Instructions for the task ::
Where in the entries below does "implementation" appear? Copy every line that has it.

Available data ::
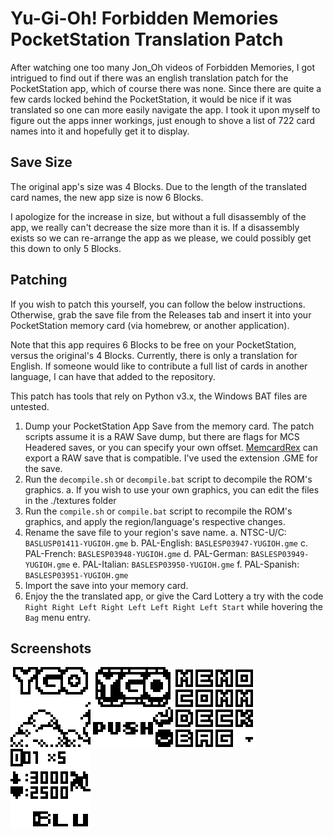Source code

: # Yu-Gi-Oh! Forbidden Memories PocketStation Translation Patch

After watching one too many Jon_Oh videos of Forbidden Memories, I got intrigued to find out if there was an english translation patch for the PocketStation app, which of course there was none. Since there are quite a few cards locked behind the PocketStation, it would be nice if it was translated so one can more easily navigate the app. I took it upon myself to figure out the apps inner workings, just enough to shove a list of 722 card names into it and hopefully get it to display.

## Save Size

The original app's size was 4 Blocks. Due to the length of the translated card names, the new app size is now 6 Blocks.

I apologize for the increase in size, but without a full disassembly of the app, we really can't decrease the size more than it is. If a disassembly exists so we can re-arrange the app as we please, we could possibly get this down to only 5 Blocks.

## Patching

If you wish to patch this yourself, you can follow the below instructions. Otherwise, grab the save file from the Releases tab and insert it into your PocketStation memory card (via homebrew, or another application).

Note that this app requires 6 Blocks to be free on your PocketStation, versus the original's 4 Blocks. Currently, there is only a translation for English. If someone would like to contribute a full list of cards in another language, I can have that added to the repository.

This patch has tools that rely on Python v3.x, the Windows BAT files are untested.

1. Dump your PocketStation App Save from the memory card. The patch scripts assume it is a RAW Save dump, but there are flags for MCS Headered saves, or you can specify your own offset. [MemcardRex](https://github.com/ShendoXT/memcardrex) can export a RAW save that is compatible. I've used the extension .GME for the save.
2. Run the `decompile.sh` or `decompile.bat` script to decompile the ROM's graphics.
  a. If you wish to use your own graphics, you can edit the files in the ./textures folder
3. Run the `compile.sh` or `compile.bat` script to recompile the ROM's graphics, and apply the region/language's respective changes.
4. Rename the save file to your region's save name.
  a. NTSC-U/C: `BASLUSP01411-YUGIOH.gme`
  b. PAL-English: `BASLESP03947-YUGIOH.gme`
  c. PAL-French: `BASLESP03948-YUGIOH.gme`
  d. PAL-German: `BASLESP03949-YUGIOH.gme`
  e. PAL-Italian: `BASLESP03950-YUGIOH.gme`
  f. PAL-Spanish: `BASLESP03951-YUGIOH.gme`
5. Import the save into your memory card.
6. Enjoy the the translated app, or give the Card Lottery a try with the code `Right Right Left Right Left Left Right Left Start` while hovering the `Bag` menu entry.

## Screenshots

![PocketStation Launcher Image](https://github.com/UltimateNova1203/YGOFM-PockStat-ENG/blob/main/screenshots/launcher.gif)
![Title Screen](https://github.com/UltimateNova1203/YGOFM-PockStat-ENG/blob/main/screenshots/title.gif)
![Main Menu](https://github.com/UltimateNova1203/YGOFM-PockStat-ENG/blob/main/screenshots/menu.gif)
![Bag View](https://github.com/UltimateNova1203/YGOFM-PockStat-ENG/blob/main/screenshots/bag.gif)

--

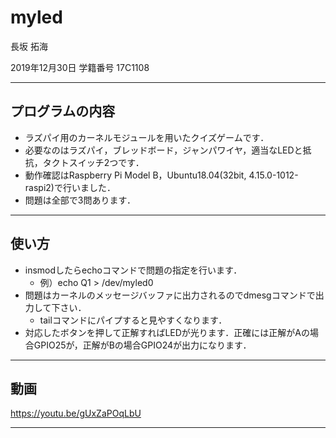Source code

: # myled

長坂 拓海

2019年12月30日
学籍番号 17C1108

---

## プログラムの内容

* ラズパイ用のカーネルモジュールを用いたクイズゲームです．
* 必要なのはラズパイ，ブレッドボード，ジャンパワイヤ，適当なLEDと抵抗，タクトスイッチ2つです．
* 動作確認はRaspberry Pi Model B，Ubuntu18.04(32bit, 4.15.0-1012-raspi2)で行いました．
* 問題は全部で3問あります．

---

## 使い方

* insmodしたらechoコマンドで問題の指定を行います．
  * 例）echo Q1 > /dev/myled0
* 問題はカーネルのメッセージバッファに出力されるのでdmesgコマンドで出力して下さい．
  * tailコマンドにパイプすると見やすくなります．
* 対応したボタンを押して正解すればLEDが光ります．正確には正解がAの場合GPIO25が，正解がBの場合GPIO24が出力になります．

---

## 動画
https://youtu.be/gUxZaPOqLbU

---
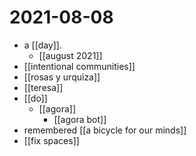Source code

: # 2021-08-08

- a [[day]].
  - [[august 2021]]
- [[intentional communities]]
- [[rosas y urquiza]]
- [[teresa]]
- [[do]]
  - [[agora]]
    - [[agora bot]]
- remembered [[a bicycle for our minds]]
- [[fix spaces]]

==

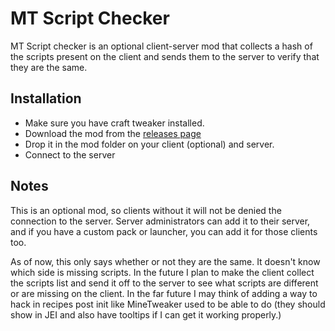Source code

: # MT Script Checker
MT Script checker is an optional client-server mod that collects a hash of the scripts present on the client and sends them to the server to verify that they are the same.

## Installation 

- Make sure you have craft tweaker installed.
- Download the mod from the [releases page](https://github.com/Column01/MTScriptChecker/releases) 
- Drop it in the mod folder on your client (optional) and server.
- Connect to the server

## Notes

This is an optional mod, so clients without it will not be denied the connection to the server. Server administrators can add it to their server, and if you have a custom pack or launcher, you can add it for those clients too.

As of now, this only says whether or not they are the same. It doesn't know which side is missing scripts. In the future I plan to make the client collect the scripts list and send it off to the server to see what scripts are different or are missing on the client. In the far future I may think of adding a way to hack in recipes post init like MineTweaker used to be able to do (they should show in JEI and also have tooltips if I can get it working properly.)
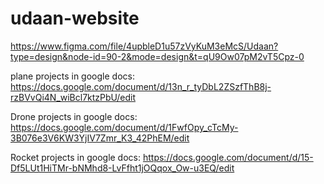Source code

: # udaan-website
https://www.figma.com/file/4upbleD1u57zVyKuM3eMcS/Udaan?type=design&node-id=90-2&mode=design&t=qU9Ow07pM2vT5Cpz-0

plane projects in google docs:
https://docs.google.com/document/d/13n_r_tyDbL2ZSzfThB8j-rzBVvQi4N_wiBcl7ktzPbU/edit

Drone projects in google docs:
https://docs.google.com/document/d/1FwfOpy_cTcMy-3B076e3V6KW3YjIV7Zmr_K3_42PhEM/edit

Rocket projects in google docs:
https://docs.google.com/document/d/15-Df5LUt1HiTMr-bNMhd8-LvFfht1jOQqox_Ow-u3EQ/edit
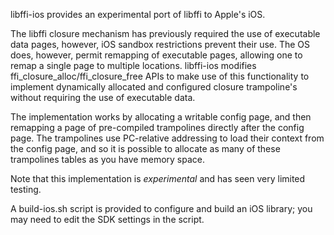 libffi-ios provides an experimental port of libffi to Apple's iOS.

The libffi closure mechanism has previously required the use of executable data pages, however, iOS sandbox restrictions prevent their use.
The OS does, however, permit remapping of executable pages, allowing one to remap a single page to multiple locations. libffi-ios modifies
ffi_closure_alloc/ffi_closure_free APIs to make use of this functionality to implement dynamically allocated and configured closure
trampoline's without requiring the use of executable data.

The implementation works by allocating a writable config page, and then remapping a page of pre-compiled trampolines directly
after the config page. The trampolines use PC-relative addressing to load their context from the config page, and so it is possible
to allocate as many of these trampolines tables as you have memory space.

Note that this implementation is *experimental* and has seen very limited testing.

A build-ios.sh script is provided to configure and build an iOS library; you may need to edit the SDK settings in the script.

Final answer ::
The implementation works by allocating a writable config page, and then remapping a page of pre-compiled trampolines directly
Note that this implementation is *experimental* and has seen very limited testing.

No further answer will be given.